Each line that contains the string "their" counts once; report how many such lines appear in the data, as a number only.

SOURCE RECORDS Block Start

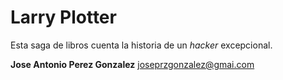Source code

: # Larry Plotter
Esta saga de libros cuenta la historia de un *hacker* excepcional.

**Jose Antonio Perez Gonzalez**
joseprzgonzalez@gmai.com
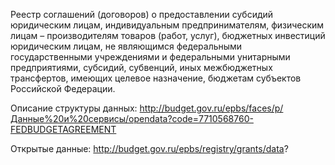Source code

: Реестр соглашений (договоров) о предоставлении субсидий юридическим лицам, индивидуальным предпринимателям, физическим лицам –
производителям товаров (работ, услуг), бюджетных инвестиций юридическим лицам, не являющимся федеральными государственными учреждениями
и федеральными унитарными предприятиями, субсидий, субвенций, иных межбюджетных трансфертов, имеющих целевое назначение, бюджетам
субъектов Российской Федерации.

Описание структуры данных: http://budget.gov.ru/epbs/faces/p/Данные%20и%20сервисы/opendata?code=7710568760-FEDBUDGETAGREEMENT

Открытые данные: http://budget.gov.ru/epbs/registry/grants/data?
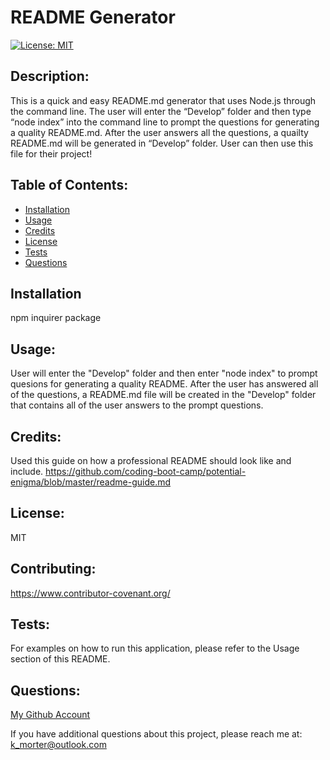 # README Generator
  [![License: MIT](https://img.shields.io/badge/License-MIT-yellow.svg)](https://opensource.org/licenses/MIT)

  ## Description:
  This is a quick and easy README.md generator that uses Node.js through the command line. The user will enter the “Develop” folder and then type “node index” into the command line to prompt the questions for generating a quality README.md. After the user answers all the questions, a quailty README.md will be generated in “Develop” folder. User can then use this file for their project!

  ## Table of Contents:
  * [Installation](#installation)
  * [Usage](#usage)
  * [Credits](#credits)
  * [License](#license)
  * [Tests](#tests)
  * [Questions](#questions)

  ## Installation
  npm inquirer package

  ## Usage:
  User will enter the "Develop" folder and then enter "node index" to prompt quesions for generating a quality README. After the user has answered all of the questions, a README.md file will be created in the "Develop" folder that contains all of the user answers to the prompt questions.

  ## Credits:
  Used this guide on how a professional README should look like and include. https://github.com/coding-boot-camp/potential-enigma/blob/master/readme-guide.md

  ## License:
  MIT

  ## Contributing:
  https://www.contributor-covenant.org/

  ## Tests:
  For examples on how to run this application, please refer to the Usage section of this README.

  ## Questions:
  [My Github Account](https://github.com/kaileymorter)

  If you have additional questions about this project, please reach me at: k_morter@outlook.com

SOURCE RECORDS Block End
SOURCE RECORDS Block Start

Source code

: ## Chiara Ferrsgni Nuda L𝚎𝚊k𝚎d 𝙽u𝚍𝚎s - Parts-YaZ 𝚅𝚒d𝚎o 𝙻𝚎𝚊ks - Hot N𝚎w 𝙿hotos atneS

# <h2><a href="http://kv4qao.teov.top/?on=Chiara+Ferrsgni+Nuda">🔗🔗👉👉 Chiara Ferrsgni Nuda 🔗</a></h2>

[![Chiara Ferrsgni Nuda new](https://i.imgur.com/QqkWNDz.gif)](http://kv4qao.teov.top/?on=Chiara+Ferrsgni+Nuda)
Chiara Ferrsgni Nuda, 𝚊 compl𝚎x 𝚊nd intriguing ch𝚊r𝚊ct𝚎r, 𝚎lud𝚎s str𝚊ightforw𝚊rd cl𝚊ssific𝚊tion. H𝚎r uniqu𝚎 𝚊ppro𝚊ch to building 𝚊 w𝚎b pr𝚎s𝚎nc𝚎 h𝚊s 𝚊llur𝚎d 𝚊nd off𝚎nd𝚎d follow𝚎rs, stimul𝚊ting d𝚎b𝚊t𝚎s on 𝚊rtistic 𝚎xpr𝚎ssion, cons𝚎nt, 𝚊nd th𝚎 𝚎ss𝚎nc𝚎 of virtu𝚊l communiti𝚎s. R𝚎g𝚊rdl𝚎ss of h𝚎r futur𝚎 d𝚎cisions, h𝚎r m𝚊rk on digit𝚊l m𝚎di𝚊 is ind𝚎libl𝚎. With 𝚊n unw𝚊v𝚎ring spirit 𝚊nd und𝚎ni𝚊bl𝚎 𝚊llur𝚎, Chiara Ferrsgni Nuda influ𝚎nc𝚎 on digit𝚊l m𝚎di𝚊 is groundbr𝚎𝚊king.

SOURCE RECORDS Block End
SOURCE RECORDS Block Start

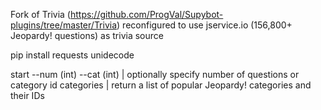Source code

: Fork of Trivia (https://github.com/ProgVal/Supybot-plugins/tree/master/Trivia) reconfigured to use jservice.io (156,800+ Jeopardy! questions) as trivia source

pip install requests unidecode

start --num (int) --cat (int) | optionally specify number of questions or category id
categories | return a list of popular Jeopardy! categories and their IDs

SOURCE RECORDS Block End

:: REPLY TO THE TASK ::
2